Required action >>
Spot each line in the data below containing "multiple" and copy it.

START Data for processing

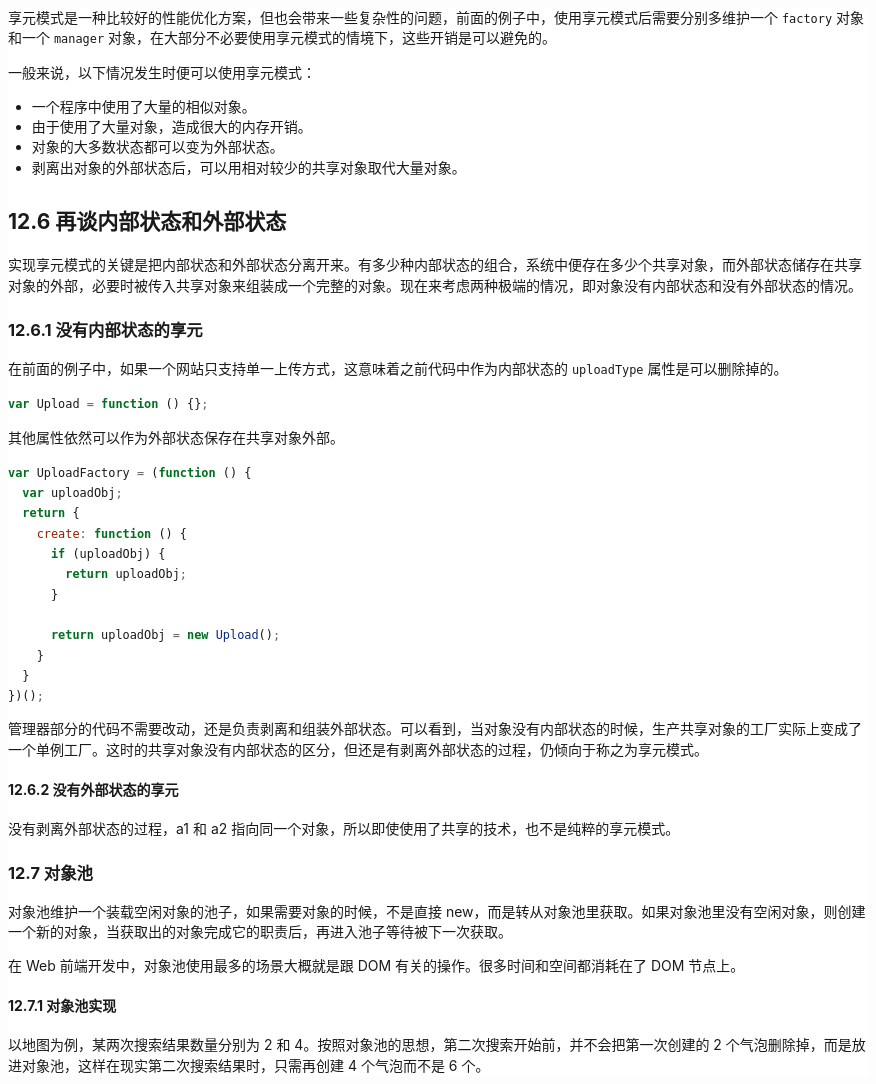 享元模式是一种比较好的性能优化方案，但也会带来一些复杂性的问题，前面的例子中，使用享元模式后需要分别多维护一个 `factory` 对象和一个 `manager` 对象，在大部分不必要使用享元模式的情境下，这些开销是可以避免的。

一般来说，以下情况发生时便可以使用享元模式：

- 一个程序中使用了大量的相似对象。
- 由于使用了大量对象，造成很大的内存开销。
- 对象的大多数状态都可以变为外部状态。
- 剥离出对象的外部状态后，可以用相对较少的共享对象取代大量对象。

## 12.6 再谈内部状态和外部状态

实现享元模式的关键是把内部状态和外部状态分离开来。有多少种内部状态的组合，系统中便存在多少个共享对象，而外部状态储存在共享对象的外部，必要时被传入共享对象来组装成一个完整的对象。现在来考虑两种极端的情况，即对象没有内部状态和没有外部状态的情况。

### 12.6.1 没有内部状态的享元

在前面的例子中，如果一个网站只支持单一上传方式，这意味着之前代码中作为内部状态的 `uploadType` 属性是可以删除掉的。

```javascript
var Upload = function () {};
```

其他属性依然可以作为外部状态保存在共享对象外部。

```javascript
var UploadFactory = (function () {
  var uploadObj;
  return {
    create: function () {
      if (uploadObj) {
        return uploadObj;
      }

      return uploadObj = new Upload();
    }
  }
})();
```

管理器部分的代码不需要改动，还是负责剥离和组装外部状态。可以看到，当对象没有内部状态的时候，生产共享对象的工厂实际上变成了一个单例工厂。这时的共享对象没有内部状态的区分，但还是有剥离外部状态的过程，仍倾向于称之为享元模式。

#### 12.6.2 没有外部状态的享元

没有剥离外部状态的过程，a1 和 a2 指向同一个对象，所以即使使用了共享的技术，也不是纯粹的享元模式。

### 12.7 对象池

对象池维护一个装载空闲对象的池子，如果需要对象的时候，不是直接 new，而是转从对象池里获取。如果对象池里没有空闲对象，则创建一个新的对象，当获取出的对象完成它的职责后，再进入池子等待被下一次获取。

在 Web 前端开发中，对象池使用最多的场景大概就是跟 DOM 有关的操作。很多时间和空间都消耗在了 DOM 节点上。

#### 12.7.1 对象池实现

以地图为例，某两次搜索结果数量分别为 2 和 4。按照对象池的思想，第二次搜索开始前，并不会把第一次创建的 2 个气泡删除掉，而是放进对象池，这样在现实第二次搜索结果时，只需再创建 4 个气泡而不是 6 个。
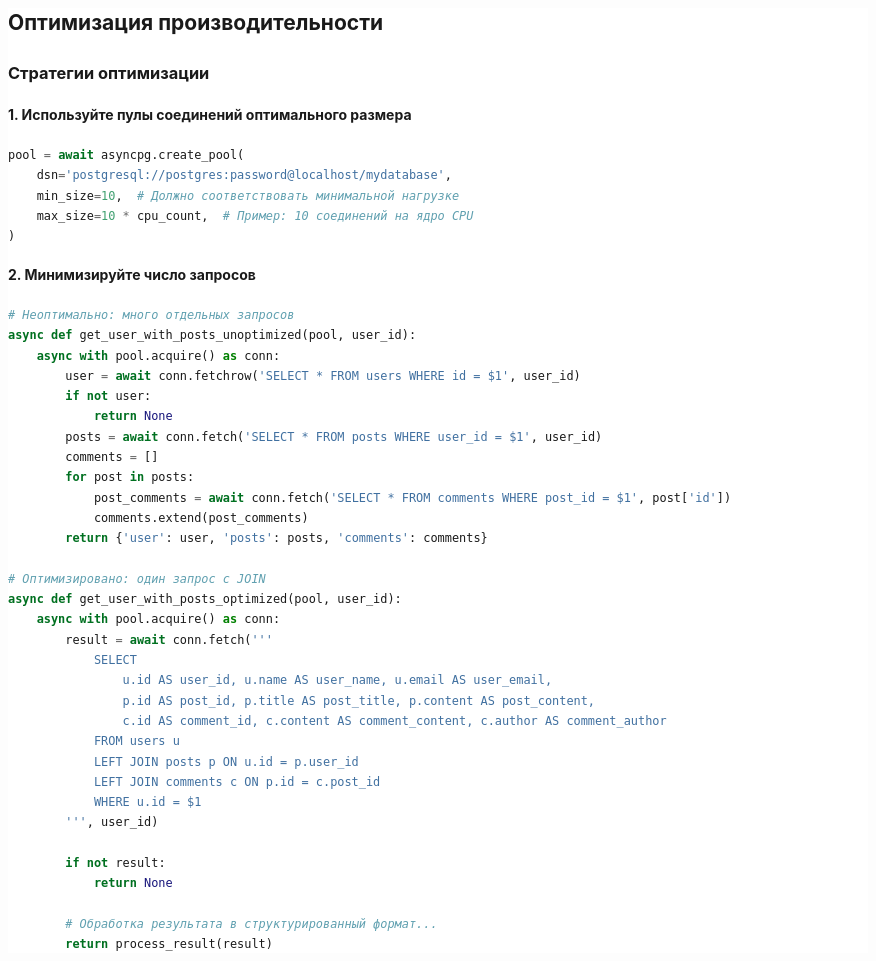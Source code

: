 ## Оптимизация производительности

### Стратегии оптимизации

#### 1. Используйте пулы соединений оптимального размера

```python
pool = await asyncpg.create_pool(
    dsn='postgresql://postgres:password@localhost/mydatabase',
    min_size=10,  # Должно соответствовать минимальной нагрузке
    max_size=10 * cpu_count,  # Пример: 10 соединений на ядро CPU
)
```

#### 2. Минимизируйте число запросов

```python
# Неоптимально: много отдельных запросов
async def get_user_with_posts_unoptimized(pool, user_id):
    async with pool.acquire() as conn:
        user = await conn.fetchrow('SELECT * FROM users WHERE id = $1', user_id)
        if not user:
            return None
        posts = await conn.fetch('SELECT * FROM posts WHERE user_id = $1', user_id)
        comments = []
        for post in posts:
            post_comments = await conn.fetch('SELECT * FROM comments WHERE post_id = $1', post['id'])
            comments.extend(post_comments)
        return {'user': user, 'posts': posts, 'comments': comments}

# Оптимизировано: один запрос с JOIN
async def get_user_with_posts_optimized(pool, user_id):
    async with pool.acquire() as conn:
        result = await conn.fetch('''
            SELECT 
                u.id AS user_id, u.name AS user_name, u.email AS user_email,
                p.id AS post_id, p.title AS post_title, p.content AS post_content,
                c.id AS comment_id, c.content AS comment_content, c.author AS comment_author
            FROM users u
            LEFT JOIN posts p ON u.id = p.user_id
            LEFT JOIN comments c ON p.id = c.post_id
            WHERE u.id = $1
        ''', user_id)
        
        if not result:
            return None
            
        # Обработка результата в структурированный формат...
        return process_result(result)
```
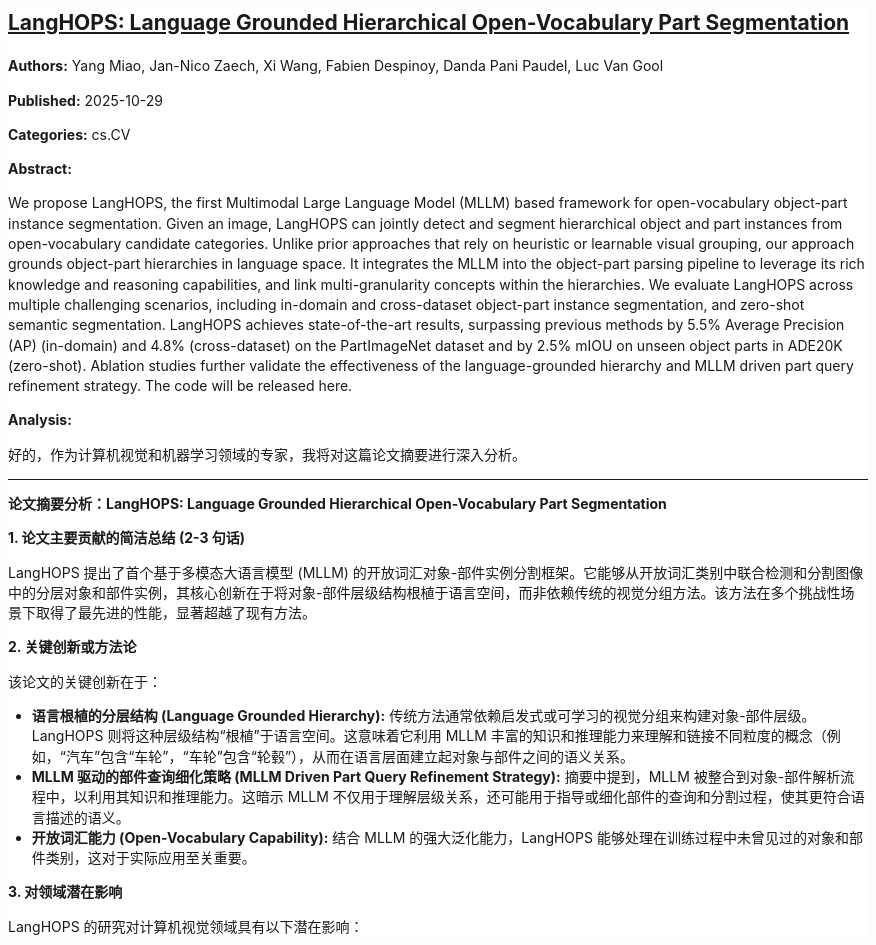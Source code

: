 <a id='2510.25263v1'></a>
## [LangHOPS: Language Grounded Hierarchical Open-Vocabulary Part Segmentation](https://arxiv.org/abs/2510.25263v1)

**Authors:** Yang Miao, Jan-Nico Zaech, Xi Wang, Fabien Despinoy, Danda Pani Paudel, Luc Van Gool

**Published:** 2025-10-29

**Categories:** cs.CV

**Abstract:**

We propose LangHOPS, the first Multimodal Large Language Model (MLLM) based
framework for open-vocabulary object-part instance segmentation. Given an
image, LangHOPS can jointly detect and segment hierarchical object and part
instances from open-vocabulary candidate categories. Unlike prior approaches
that rely on heuristic or learnable visual grouping, our approach grounds
object-part hierarchies in language space. It integrates the MLLM into the
object-part parsing pipeline to leverage its rich knowledge and reasoning
capabilities, and link multi-granularity concepts within the hierarchies. We
evaluate LangHOPS across multiple challenging scenarios, including in-domain
and cross-dataset object-part instance segmentation, and zero-shot semantic
segmentation. LangHOPS achieves state-of-the-art results, surpassing previous
methods by 5.5% Average Precision (AP) (in-domain) and 4.8% (cross-dataset) on
the PartImageNet dataset and by 2.5% mIOU on unseen object parts in ADE20K
(zero-shot). Ablation studies further validate the effectiveness of the
language-grounded hierarchy and MLLM driven part query refinement strategy. The
code will be released here.

**Analysis:**

好的，作为计算机视觉和机器学习领域的专家，我将对这篇论文摘要进行深入分析。

---

**论文摘要分析：LangHOPS: Language Grounded Hierarchical Open-Vocabulary Part Segmentation**

**1. 论文主要贡献的简洁总结 (2-3 句话)**

LangHOPS 提出了首个基于多模态大语言模型 (MLLM) 的开放词汇对象-部件实例分割框架。它能够从开放词汇类别中联合检测和分割图像中的分层对象和部件实例，其核心创新在于将对象-部件层级结构根植于语言空间，而非依赖传统的视觉分组方法。该方法在多个挑战性场景下取得了最先进的性能，显著超越了现有方法。

**2. 关键创新或方法论**

该论文的关键创新在于：

*   **语言根植的分层结构 (Language Grounded Hierarchy):** 传统方法通常依赖启发式或可学习的视觉分组来构建对象-部件层级。LangHOPS 则将这种层级结构“根植”于语言空间。这意味着它利用 MLLM 丰富的知识和推理能力来理解和链接不同粒度的概念（例如，“汽车”包含“车轮”，“车轮”包含“轮毂”），从而在语言层面建立起对象与部件之间的语义关系。
*   **MLLM 驱动的部件查询细化策略 (MLLM Driven Part Query Refinement Strategy):** 摘要中提到，MLLM 被整合到对象-部件解析流程中，以利用其知识和推理能力。这暗示 MLLM 不仅用于理解层级关系，还可能用于指导或细化部件的查询和分割过程，使其更符合语言描述的语义。
*   **开放词汇能力 (Open-Vocabulary Capability):** 结合 MLLM 的强大泛化能力，LangHOPS 能够处理在训练过程中未曾见过的对象和部件类别，这对于实际应用至关重要。

**3. 对领域潜在影响**

LangHOPS 的研究对计算机视觉领域具有以下潜在影响：
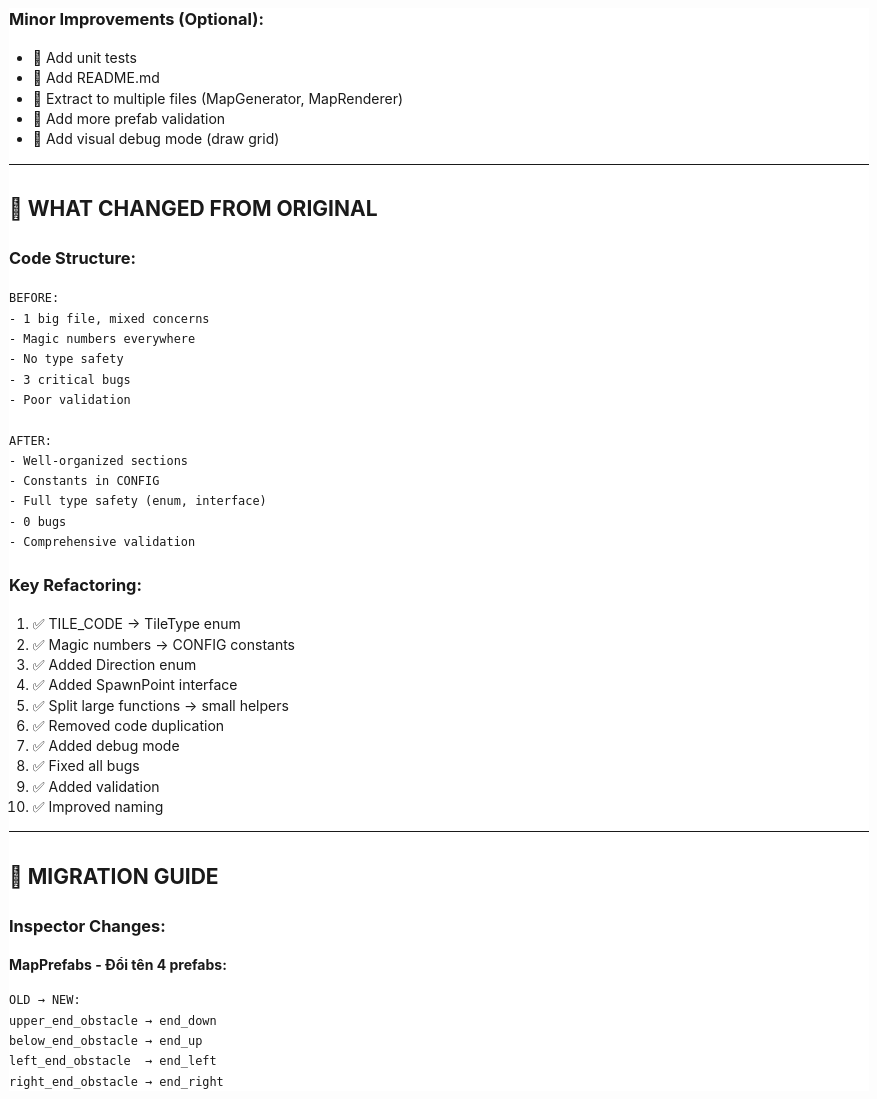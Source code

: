 ### **Minor Improvements (Optional):**
- 📝 Add unit tests
- 📝 Add README.md
- 📝 Extract to multiple files (MapGenerator, MapRenderer)
- 📝 Add more prefab validation
- 📝 Add visual debug mode (draw grid)

---

## 🚀 **WHAT CHANGED FROM ORIGINAL**

### **Code Structure:**
```
BEFORE:
- 1 big file, mixed concerns
- Magic numbers everywhere
- No type safety
- 3 critical bugs
- Poor validation

AFTER:
- Well-organized sections
- Constants in CONFIG
- Full type safety (enum, interface)
- 0 bugs
- Comprehensive validation
```

### **Key Refactoring:**
1. ✅ TILE_CODE → TileType enum
2. ✅ Magic numbers → CONFIG constants
3. ✅ Added Direction enum
4. ✅ Added SpawnPoint interface
5. ✅ Split large functions → small helpers
6. ✅ Removed code duplication
7. ✅ Added debug mode
8. ✅ Fixed all bugs
9. ✅ Added validation
10. ✅ Improved naming

---

## 📝 **MIGRATION GUIDE**

### **Inspector Changes:**

**MapPrefabs - Đổi tên 4 prefabs:**
```
OLD → NEW:
upper_end_obstacle → end_down
below_end_obstacle → end_up
left_end_obstacle  → end_left
right_end_obstacle → end_right
```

END Data for processing

Output for this exercise >>
evaluate LangHOPS across multiple challenging scenarios, including in-domain
- 📝 Extract to multiple files (MapGenerator, MapRenderer)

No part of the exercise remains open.